Moments later Kailee abandoned the fishing pole and was bounding about the boat. Then the exhuberant 6-year-old climbed into fisherman's seat next to where Kelm was standing and grinned up at him.
"I'm going to catch a little one," she said.
Grandfather and granddaughter?
Nope. They had met less than an hour earlier when Kailee, her sister Madisyn and their mom Angie climbed aboard Art and Terri Helm's fishing boat at the Pueblo Reservoir.
The fun Saturday for the Skinner girls and about 50 other children from Fort Carson families was courtesy of about 50 strangers, mostly master fishermen from a handful of Colorado fishing clubs. Most of the children's fathers are deployed to Iraq or elsewhere, although a handful of soldiers home between war tours also took part in the fourth annual "Take a Kid Fishing Day."

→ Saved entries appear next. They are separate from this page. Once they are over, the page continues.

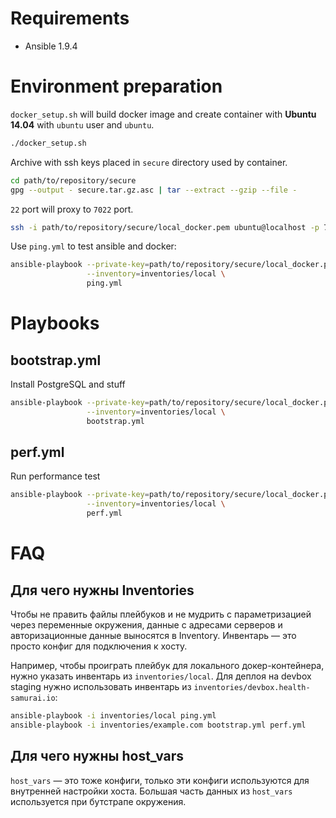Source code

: # Requirements

* Ansible 1.9.4

# Environment preparation

`docker_setup.sh` will build docker image and create container
with __Ubuntu 14.04__ with `ubuntu` user and `ubuntu`.

```bash
./docker_setup.sh
```

Archive with ssh keys placed in `secure` directory used by container.

```bash
cd path/to/repository/secure
gpg --output - secure.tar.gz.asc | tar --extract --gzip --file -
```

`22` port will proxy to `7022` port.

```bash
ssh -i path/to/repository/secure/local_docker.pem ubuntu@localhost -p 7022
```

Use `ping.yml` to test ansible and docker:

```bash
ansible-playbook --private-key=path/to/repository/secure/local_docker.pem \
                 --inventory=inventories/local \
                 ping.yml
```

# Playbooks

## bootstrap.yml

Install PostgreSQL and stuff

```bash
ansible-playbook --private-key=path/to/repository/secure/local_docker.pem \
                 --inventory=inventories/local \
                 bootstrap.yml
```

## perf.yml

Run performance test

```bash
ansible-playbook --private-key=path/to/repository/secure/local_docker.pem \
                 --inventory=inventories/local \
                 perf.yml
```

# FAQ

## Для чего нужны Inventories

Чтобы не править файлы плейбуков и не мудрить с параметризацией через
переменные окружения, данные с адресами серверов и авторизационные
данные выносятся в Inventory. Инвентарь — это просто конфиг для
подключения к хосту.

Например, чтобы проиграть плейбук для локального докер-контейнера,
нужно указать инвентарь из `inventories/local`. Для деплоя на devbox
staging нужно использовать инвентарь из
`inventories/devbox.health-samurai.io`:

```bash
ansible-playbook -i inventories/local ping.yml
ansible-playbook -i inventories/example.com bootstrap.yml perf.yml
```

## Для чего нужны host_vars

`host_vars` — это тоже конфиги, только эти конфиги используются для
внутренней настройки хоста.
Большая часть данных из `host_vars` используется при бутстрапе
окружения.
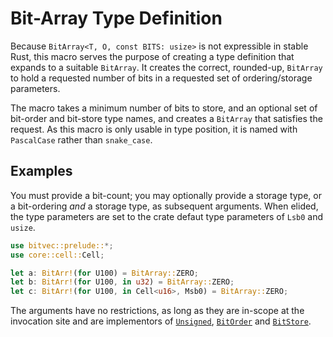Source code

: # Bit-Array Type Definition

Because `BitArray<T, O, const BITS: usize>` is not expressible in stable Rust,
this macro serves the purpose of creating a type definition that expands to a
suitable `BitArray`. It creates the correct, rounded-up, `BitArray` to hold a
requested number of bits in a requested set of ordering/storage parameters.

The macro takes a minimum number of bits to store, and an optional set of
bit-order and bit-store type names, and creates a `BitArray` that satisfies the
request. As this macro is only usable in type position, it is named with
`PascalCase` rather than `snake_case`.

## Examples

You must provide a bit-count; you may optionally provide a storage type, or a
bit-ordering *and* a storage type, as subsequent arguments. When elided, the
type parameters are set to the crate defaut type parameters of `Lsb0` and
`usize`.

```rust
use bitvec::prelude::*;
use core::cell::Cell;

let a: BitArr!(for U100) = BitArray::ZERO;
let b: BitArr!(for U100, in u32) = BitArray::ZERO;
let c: BitArr!(for U100, in Cell<u16>, Msb0) = BitArray::ZERO;
```

The arguments have no restrictions, as long as they are in-scope at the
invocation site and are implementors of [`Unsigned`], [`BitOrder`] and
[`BitStore`].

[`Unsigned`]: generic_array::typenum::Unsigned
[`BitOrder`]: crate::order::BitOrder
[`BitStore`]: crate::store::BitStore
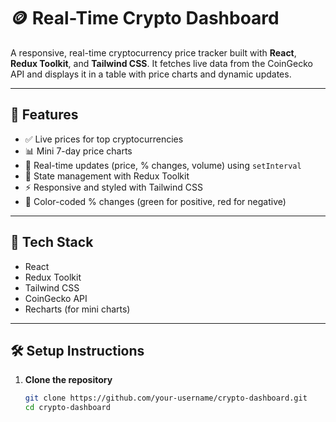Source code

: # 🪙 Real-Time Crypto Dashboard

A responsive, real-time cryptocurrency price tracker built with **React**, **Redux Toolkit**, and **Tailwind CSS**. It fetches live data from the CoinGecko API and displays it in a table with price charts and dynamic updates.

---

## 🚀 Features

- ✅ Live prices for top cryptocurrencies
- 📊 Mini 7-day price charts
- 🔄 Real-time updates (price, % changes, volume) using `setInterval`
- 🧠 State management with Redux Toolkit
- ⚡ Responsive and styled with Tailwind CSS
- 🔎 Color-coded % changes (green for positive, red for negative)

---

## 📂 Tech Stack

- React
- Redux Toolkit
- Tailwind CSS
- CoinGecko API
- Recharts (for mini charts)

---

## 🛠️ Setup Instructions

1. **Clone the repository**
   ```bash
   git clone https://github.com/your-username/crypto-dashboard.git
   cd crypto-dashboard
   ```

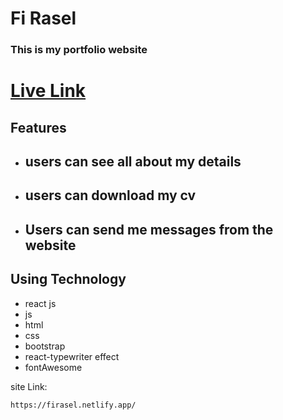 # Fi Rasel
### This is my portfolio website
# [Live Link](https://firasel.netlify.app/)
## Features
- ## users can see all about my details
- ## users can download my cv
- ## Users can send me messages from the website

## Using Technology
- react js
- js
- html
- css
- bootstrap
- react-typewriter effect
- fontAwesome

site Link:
```sh
https://firasel.netlify.app/
```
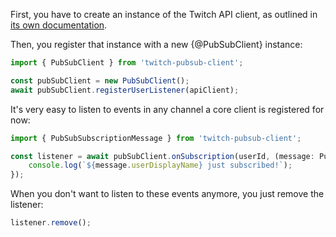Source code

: First, you have to create an instance of the Twitch API client, as outlined in [its own documentation](/twitch/docs/basic-usage/creating-instance).

Then, you register that instance with a new {@PubSubClient} instance:

```typescript
import { PubSubClient } from 'twitch-pubsub-client';

const pubSubClient = new PubSubClient();
await pubSubClient.registerUserListener(apiClient);
```

It's very easy to listen to events in any channel a core client is registered for now:

```typescript
import { PubSubSubscriptionMessage } from 'twitch-pubsub-client';

const listener = await pubSubClient.onSubscription(userId, (message: PubSubSubscriptionMessage) => {
	console.log(`${message.userDisplayName} just subscribed!`);
});
```

When you don't want to listen to these events anymore, you just remove the listener:

```typescript
listener.remove();
```
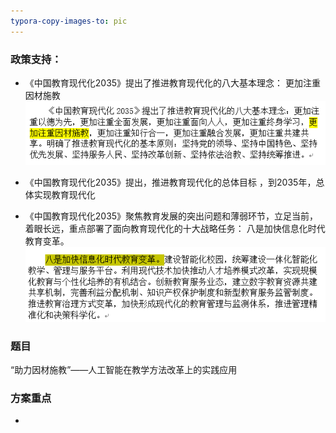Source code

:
 ```yaml
---
typora-copy-images-to: pic
---
```


### 政策支持：

- 《中国教育现代化2035》提出了推进教育现代化的八大基本理念： 更加注重因材施教  ![1575558826128](pic/1575558826128.png)

- 《中国教育现代化2035》提出，推进教育现代化的总体目标 ，到2035年，总体实现教育现代化  
- 《中国教育现代化2035》聚焦教育发展的突出问题和薄弱环节，立足当前，着眼长远，重点部署了面向教育现代化的十大战略任务：         八是加快信息化时代教育变革。  ![1575558922305](pic/1575558922305.png)



### 题目

“助力因材施教”——人工智能在教学方法改革上的实践应用

### 方案重点

- 










































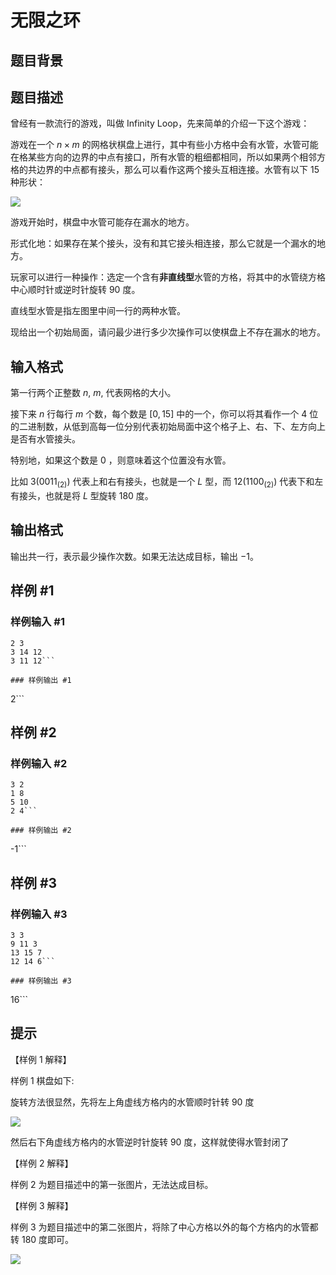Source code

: # 无限之环

## 题目背景



## 题目描述

曾经有一款流行的游戏，叫做 Infinity Loop，先来简单的介绍一下这个游戏：

游戏在一个 $n \times m$ 的网格状棋盘上进行，其中有些小方格中会有水管，水管可能在格某些方向的边界的中点有接口，所有水管的粗细都相同，所以如果两个相邻方格的共边界的中点都有接头，那么可以看作这两个接头互相连接。水管有以下 $15$ 种形状：

 ![](https://cdn.luogu.com.cn/upload/pic/12049.png) 

游戏开始时，棋盘中水管可能存在漏水的地方。

形式化地：如果存在某个接头，没有和其它接头相连接，那么它就是一个漏水的地方。

玩家可以进行一种操作：选定一个含有**非直线型**水管的方格，将其中的水管绕方格中心顺时针或逆时针旋转 $90$ 度。

直线型水管是指左图里中间一行的两种水管。

现给出一个初始局面，请问最少进行多少次操作可以使棋盘上不存在漏水的地方。


## 输入格式

第一行两个正整数 $n$, $m$, 代表网格的大小。

接下来 $n$ 行每行 $m$ 个数，每个数是 $[0,15]$ 中的一个，你可以将其看作一个 $4$ 位的二进制数，从低到高每一位分别代表初始局面中这个格子上、右、下、左方向上是否有水管接头。

特别地，如果这个数是 $0$ ，则意味着这个位置没有水管。

比如 $3(0011_{(2)})$ 代表上和右有接头，也就是一个 $L$ 型，而 $12(1100_{(2)})$ 代表下和左有接头，也就是将 $L$ 型旋转 $180$ 度。


## 输出格式

输出共一行，表示最少操作次数。如果无法达成目标，输出 $-1$。


## 样例 #1

### 样例输入 #1
```
2 3
3 14 12
3 11 12```

### 样例输出 #1

```
2```

## 样例 #2

### 样例输入 #2
```
3 2
1 8
5 10
2 4```

### 样例输出 #2

```
-1```

## 样例 #3

### 样例输入 #3
```
3 3
9 11 3
13 15 7
12 14 6```

### 样例输出 #3

```
16```

## 提示

【样例 1 解释】

样例 1 棋盘如下:

旋转方法很显然，先将左上角虚线方格内的水管顺时针转 $90$ 度

 ![](https://cdn.luogu.com.cn/upload/pic/12050.png) 

然后右下角虚线方格内的水管逆时针旋转 $90$ 度，这样就使得水管封闭了

【样例 2 解释】

样例 2 为题目描述中的第一张图片，无法达成目标。

【样例 3 解释】

样例 3 为题目描述中的第二张图片，将除了中心方格以外的每个方格内的水管都转 $180$ 度即可。


 ![](https://cdn.luogu.com.cn/upload/pic/12051.png) 


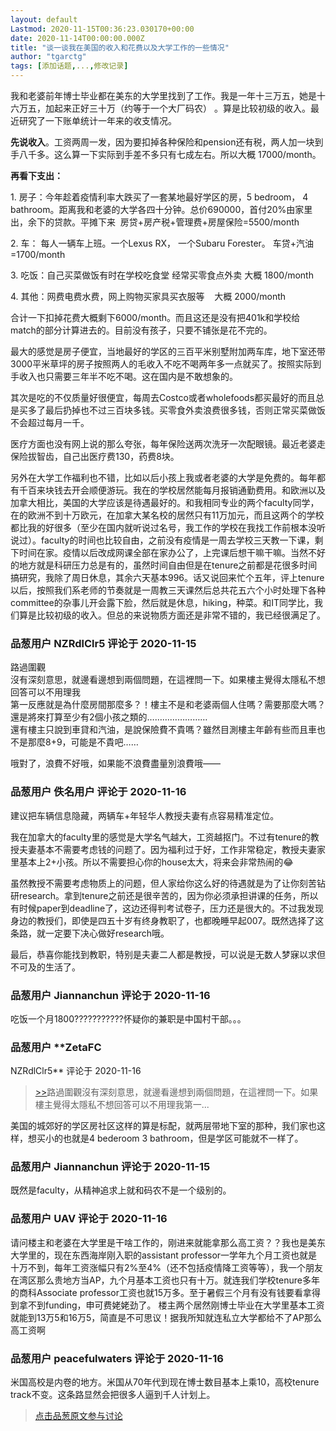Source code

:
 ```yaml
---
layout: default
Lastmod: 2020-11-15T00:36:23.030170+00:00
date: 2020-11-14T00:00:00.000Z
title: "谈一谈我在美国的收入和花费以及大学工作的一些情况"
author: "tgarctg"
tags: [添加话题,...,修改记录]
---
```


我和老婆前年博士毕业都在美东的大学里找到了工作。我是一年十三万五，她是十六万五，加起来正好三十万（约等于一个大厂码农） 。算是比较初级的收入。最近研究了一下账单统计一年来的收支情况。  
  
**先说收入**。工资两周一发，因为要扣掉各种保险和pension还有税，两人加一块到手八千多。这么算一下实际到手差不多只有七成左右。所以大概 17000/month。  
  
**再看下支出：**  
  
1\. 房子：今年趁着疫情利率大跌买了一套某地最好学区的房，5 bedroom， 4 bathroom。距离我和老婆的大学各四十分钟。总价690000，首付20%由家里出，余下的贷款。平摊下来  房贷+房产税+管理费+房屋保险=5500/month  
  
2\. 车： 每人一辆车上班。一个Lexus RX， 一个Subaru Forester。 车贷+汽油=1700/month  
  
3\. 吃饭：自己买菜做饭有时在学校吃食堂 经常买零食点外卖 大概 1800/month  
  
4\. 其他：网费电费水费，网上购物买家具买衣服等    大概 2000/month  
  
合计一下扣掉花费大概剩下6000/month。而且这还是没有把401k和学校给match的部分计算进去的。目前没有孩子，只要不铺张是花不完的。  
  
最大的感觉是房子便宜，当地最好的学区的三百平米别墅附加两车库，地下室还带3000平米草坪的房子按照两人的毛收入不吃不喝两年多一点就买了。按照实际到手收入也只需要三年半不吃不喝。这在国内是不敢想象的。  
  
其次是吃的不仅质量好很便宜，每周去Costco或者wholefoods都买最好的而且总是买多了最后扔掉也不过三百块多钱。买零食外卖浪费很多钱，否则正常买菜做饭不会超过每月一千。  
  
医疗方面也没有网上说的那么夸张，每年保险送两次洗牙一次配眼镜。最近老婆走保险拔智齿，自己出医疗费130，药费8块。  
  
另外在大学工作福利也不错，比如以后小孩上我或者老婆的大学是免费的。每年都有千百来块钱去开会顺便游玩。我在的学校居然能每月报销通勤费用。和欧洲以及加拿大相比，美国的大学应该是待遇最好的。和我相同专业的两个faculty同学，在的欧洲不到十万欧元，在加拿大某名校的居然只有11万加元，而且这两个的学校都比我的好很多（至少在国内就听说过名号，我工作的学校在我找工作前根本没听说过）。faculty的时间也比较自由，之前没有疫情是一周去学校三天教一下课，剩下时间在家。疫情以后改成网课全部在家办公了，上完课后想干嘛干嘛。当然不好的地方就是科研压力总是有的，虽然时间自由但是在tenure之前都是花很多时间搞研究，我除了周日休息，其余六天基本996。话又说回来忙个五年，评上tenure以后，按照我们系老师的节奏就是一周教三天课然后总共花五六个小时处理下各种committee的杂事儿开会露下脸，然后就是休息，hiking，种菜。和IT同学比，我们算是比较初级的收入。但总的来说物质方面还是非常不错的，我已经很满足了。

            
### 品葱用户 **NZRdlClr5** 评论于 2020-11-15
        
路過圍觀  
沒有深刻意思，就邊看邊想到兩個問題，在這裡問一下。如果樓主覺得太隱私不想回答可以不用理我  
第一反應就是為什麼房間那麼多？！樓主不是和老婆兩個人住嗎？需要那麼大嗎？還是將來打算至少有2個小孩之類的……………………  
還有樓主只說到車貸和汽油，是說保險費不貴嗎？雖然目測樓主年齡有些而且車也不是那麼8+9，可能是不貴吧……  
  
哦對了，浪費不好哦，如果能不浪費盡量別浪費哦——
        


            
### 品葱用户 **佚名用户** 评论于 2020-11-16
        
建议把车辆信息隐藏，两辆车+年轻华人教授夫妻有点容易精准定位。  
  
我在加拿大的faculty里的感觉是大学名气越大，工资越抠门。不过有tenure的教授夫妻基本不需要考虑钱的问题了。因为福利过于好，工作非常稳定，教授夫妻家里基本上2+小孩。所以不需要担心你的house太大，将来会非常热闹的😂  
  
虽然教授不需要考虑物质上的问题，但人家给你这么好的待遇就是为了让你刻苦钻研research。拿到tenure之前还是很辛苦的，因为你必须承担讲课的任务，所以有时候paper到deadline了，这边还得判考试卷子，压力还是很大的。不过我发现身边的教授们，即使是四五十岁有终身教职了，也都晚睡早起007。既然选择了这条路，就一定要下决心做好research哦。  
  
最后，恭喜你能找到教职，特别是夫妻二人都是教授，可以说是无数人梦寐以求但不可及的生活了。
        


            
### 品葱用户 **Jiannanchun** 评论于 2020-11-16
        
吃饭一个月1800???????????怀疑你的兼职是中国村干部。。。
        


            
### 品葱用户 **ZetaFC 
NZRdlClr5** 评论于 2020-11-16
        
> [\>>]( "/article/item_id-545019#")路過圍觀沒有深刻意思，就邊看邊想到兩個問題，在這裡問一下。如果樓主覺得太隱私不想回答可以不用理我第一...

  
  
美国的城郊好的学区房社区这样的算是标配，就两层带地下室的那种，我们家也这样，想买小的也就是4 bederoom 3 bathroom，但是学区可能就不一样了。
        


            
### 品葱用户 **Jiannanchun** 评论于 2020-11-15
        
既然是faculty，从精神追求上就和码农不是一个级别的。
        


            
### 品葱用户 **UAV** 评论于 2020-11-16
        
请问楼主和老婆在大学里是干啥工作的，刚进来就能拿那么高工资？？我也是美东大学里的，现在东西海岸刚入职的assistant professor一学年九个月工资也就是十万不到，每年工资涨幅只有2%至4%（还不包括疫情降工资等等），我一个朋友在湾区那么贵地方当AP，九个月基本工资也只有十万。就连我们学校tenure多年的商科Associate professor工资也就15万多。至于暑假三个月有没有钱要看拿得到拿不到funding，申可费姥姥劲了。 楼主两个居然刚博士毕业在大学里基本工资就能到13万5和16万5，简直是不可思议！据我所知就连私立大学都给不了AP那么高工资啊
        


            
### 品葱用户 **peacefulwaters** 评论于 2020-11-16
        
米国高校是内卷的地方。米国从70年代到现在博士数目基本上乘10，高校tenure track不变。这条路显然会把很多人逼到千人计划上。
        






> [点击品葱原文参与讨论](https://pincong.rocks/article/26362)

"It's wonderful to know that there are people who care and understand the military lifestyle," Angie Skinner said.
For many of the kids, it was their first fishing adventure and their first time on a boat. For others, such as 16-year-old Tim Balboa, it was a chance to improve his fishing skills. As he headed out on the water with fisherman Steve Ehrman of Littleton, he said: "I want to learn how to catch bigger fish."
Ehrman said he hoped he could pass on his knowledge of reading the water, which "will tell us where the fish are."
The idea for the fishing day was hatched on Father's Day 2005, when Dave Kooser was returning from the reservoir after a day of fishing with his son. He heard on the radio about a Fort Carson soldier who'd been killed in Iraq, and wondered whether the soldier had children.
That led to the idea of taking soldiers' children fishing, but Kooser hadn't served in the military and didn't know where to start.
"I could come up with boats and fishermen, but I didn't know anything about the military end," he said.
But a Colorado Walleye Association buddy, Frank Weston, did. Kooser and Weston, a retired Army major, began planning and the first fishing trip was a year later, on Father's Day weekend 2006. The fishing clubs partner with Fort Carson Family Housing, several companies and other agencies to pull it off.
Everything is taken care: the kids and family members were bussed from Fort Carson to the reservoir, where they got T-shirts, water bottles, snacks and life jackets, and were paired with fishermen. Boxed chicken lunches were delivered at noon, and awards presented before the buses headed back to Fort Carson.
Not even Saturday's cool, rainy weather could dampen the enthusiasm, as fishermen pulled rain ponchos from their storage areas and wrapped them around the kids.
"Perfect," said Coleman Barron, a fisherman from Cascade. "This is the ultimate weather for fishing."
Barron was waiting aboard his pontoon boat for a family that had been delayed by a phone call - from Iraq.
It wasn't the only call from overseas on Saturday. Angie Skinner's phone rang about 9:30 a.m. and it was Sgt. 1st Class James Skinner calling from Iraq where he is serving with the 2nd Brigade Combat Team of the 4th Infantry Division.
Kailee and Madisyn got to talk to their dad as they fished and then Angie got the phone.
"Daddy says it's been 14 years since he fished," she called out to the girls.
The Helms, who live in Pueblo West and are members of the Walleye club, tended to Madisyn and Kailee while mom talked on the phone.
After she hung up, she explained: "He didn't know we were going to be out here today. He asked what we were doing today and I said we're fishing on a boat."
Then she turned to her daughter's and said, "Me and daddy fished on one of our first dates. We were 15."